───── Exercise data ─────
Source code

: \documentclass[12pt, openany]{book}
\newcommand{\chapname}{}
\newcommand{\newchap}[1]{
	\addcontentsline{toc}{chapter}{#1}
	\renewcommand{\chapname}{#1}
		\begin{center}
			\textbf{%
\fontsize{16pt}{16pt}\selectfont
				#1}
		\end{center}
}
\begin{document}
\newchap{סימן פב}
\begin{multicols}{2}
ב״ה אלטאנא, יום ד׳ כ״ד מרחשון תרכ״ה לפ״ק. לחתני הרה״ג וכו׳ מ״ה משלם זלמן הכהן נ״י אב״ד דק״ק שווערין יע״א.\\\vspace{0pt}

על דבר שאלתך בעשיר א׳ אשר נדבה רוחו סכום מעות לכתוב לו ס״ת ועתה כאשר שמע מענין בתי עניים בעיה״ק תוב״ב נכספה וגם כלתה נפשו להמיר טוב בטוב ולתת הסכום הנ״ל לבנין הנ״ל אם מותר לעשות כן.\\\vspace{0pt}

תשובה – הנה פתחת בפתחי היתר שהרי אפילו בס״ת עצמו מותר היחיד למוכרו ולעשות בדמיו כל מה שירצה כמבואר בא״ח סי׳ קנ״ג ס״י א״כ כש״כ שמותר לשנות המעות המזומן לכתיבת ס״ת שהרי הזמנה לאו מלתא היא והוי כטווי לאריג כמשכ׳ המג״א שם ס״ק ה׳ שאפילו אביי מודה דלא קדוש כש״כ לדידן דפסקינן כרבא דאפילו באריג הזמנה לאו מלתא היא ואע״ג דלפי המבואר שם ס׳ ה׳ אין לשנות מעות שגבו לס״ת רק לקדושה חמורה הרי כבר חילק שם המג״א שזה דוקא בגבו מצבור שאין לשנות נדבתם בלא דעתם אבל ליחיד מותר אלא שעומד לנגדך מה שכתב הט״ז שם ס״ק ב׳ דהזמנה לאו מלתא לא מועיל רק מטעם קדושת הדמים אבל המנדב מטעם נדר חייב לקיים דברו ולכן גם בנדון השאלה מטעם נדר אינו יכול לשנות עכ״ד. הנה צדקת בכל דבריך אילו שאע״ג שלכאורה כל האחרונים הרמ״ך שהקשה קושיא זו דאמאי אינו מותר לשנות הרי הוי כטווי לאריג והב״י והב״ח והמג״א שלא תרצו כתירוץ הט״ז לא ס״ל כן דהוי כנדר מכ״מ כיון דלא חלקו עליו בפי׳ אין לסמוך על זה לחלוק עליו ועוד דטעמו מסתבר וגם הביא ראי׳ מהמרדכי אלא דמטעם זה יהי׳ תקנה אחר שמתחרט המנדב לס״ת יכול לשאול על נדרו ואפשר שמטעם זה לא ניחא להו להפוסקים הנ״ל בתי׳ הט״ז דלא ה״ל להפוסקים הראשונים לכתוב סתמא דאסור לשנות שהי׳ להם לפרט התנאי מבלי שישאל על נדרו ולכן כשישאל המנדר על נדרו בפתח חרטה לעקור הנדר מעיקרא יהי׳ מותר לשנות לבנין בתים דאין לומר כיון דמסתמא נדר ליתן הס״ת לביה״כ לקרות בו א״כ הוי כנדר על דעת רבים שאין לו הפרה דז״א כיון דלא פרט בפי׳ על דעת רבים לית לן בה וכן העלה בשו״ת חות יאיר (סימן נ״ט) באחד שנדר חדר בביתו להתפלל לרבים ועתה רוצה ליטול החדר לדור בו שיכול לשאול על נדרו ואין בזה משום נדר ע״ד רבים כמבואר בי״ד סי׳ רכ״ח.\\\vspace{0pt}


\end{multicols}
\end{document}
─────
With nothing added or dropped, retype the listing above.

Source code

: \documentclass[12pt, openany]{book}
\newcommand{\chapname}{}
\newcommand{\newchap}[1]{
	\addcontentsline{toc}{chapter}{#1}
	\renewcommand{\chapname}{#1}
		\begin{center}
			\textbf{%
\fontsize{16pt}{16pt}\selectfont
				#1}
		\end{center}
}
\begin{document}
\newchap{סימן פב}
\begin{multicols}{2}
ב״ה אלטאנא, יום ד׳ כ״ד מרחשון תרכ״ה לפ״ק. לחתני הרה״ג וכו׳ מ״ה משלם זלמן הכהן נ״י אב״ד דק״ק שווערין יע״א.\\\vspace{0pt}

על דבר שאלתך בעשיר א׳ אשר נדבה רוחו סכום מעות לכתוב לו ס״ת ועתה כאשר שמע מענין בתי עניים בעיה״ק תוב״ב נכספה וגם כלתה נפשו להמיר טוב בטוב ולתת הסכום הנ״ל לבנין הנ״ל אם מותר לעשות כן.\\\vspace{0pt}

תשובה – הנה פתחת בפתחי היתר שהרי אפילו בס״ת עצמו מותר היחיד למוכרו ולעשות בדמיו כל מה שירצה כמבואר בא״ח סי׳ קנ״ג ס״י א״כ כש״כ שמותר לשנות המעות המזומן לכתיבת ס״ת שהרי הזמנה לאו מלתא היא והוי כטווי לאריג כמשכ׳ המג״א שם ס״ק ה׳ שאפילו אביי מודה דלא קדוש כש״כ לדידן דפסקינן כרבא דאפילו באריג הזמנה לאו מלתא היא ואע״ג דלפי המבואר שם ס׳ ה׳ אין לשנות מעות שגבו לס״ת רק לקדושה חמורה הרי כבר חילק שם המג״א שזה דוקא בגבו מצבור שאין לשנות נדבתם בלא דעתם אבל ליחיד מותר אלא שעומד לנגדך מה שכתב הט״ז שם ס״ק ב׳ דהזמנה לאו מלתא לא מועיל רק מטעם קדושת הדמים אבל המנדב מטעם נדר חייב לקיים דברו ולכן גם בנדון השאלה מטעם נדר אינו יכול לשנות עכ״ד. הנה צדקת בכל דבריך אילו שאע״ג שלכאורה כל האחרונים הרמ״ך שהקשה קושיא זו דאמאי אינו מותר לשנות הרי הוי כטווי לאריג והב״י והב״ח והמג״א שלא תרצו כתירוץ הט״ז לא ס״ל כן דהוי כנדר מכ״מ כיון דלא חלקו עליו בפי׳ אין לסמוך על זה לחלוק עליו ועוד דטעמו מסתבר וגם הביא ראי׳ מהמרדכי אלא דמטעם זה יהי׳ תקנה אחר שמתחרט המנדב לס״ת יכול לשאול על נדרו ואפשר שמטעם זה לא ניחא להו להפוסקים הנ״ל בתי׳ הט״ז דלא ה״ל להפוסקים הראשונים לכתוב סתמא דאסור לשנות שהי׳ להם לפרט התנאי מבלי שישאל על נדרו ולכן כשישאל המנדר על נדרו בפתח חרטה לעקור הנדר מעיקרא יהי׳ מותר לשנות לבנין בתים דאין לומר כיון דמסתמא נדר ליתן הס״ת לביה״כ לקרות בו א״כ הוי כנדר על דעת רבים שאין לו הפרה דז״א כיון דלא פרט בפי׳ על דעת רבים לית לן בה וכן העלה בשו״ת חות יאיר (סימן נ״ט) באחד שנדר חדר בביתו להתפלל לרבים ועתה רוצה ליטול החדר לדור בו שיכול לשאול על נדרו ואין בזה משום נדר ע״ד רבים כמבואר בי״ד סי׳ רכ״ח.\\\vspace{0pt}


\end{multicols}
\end{document}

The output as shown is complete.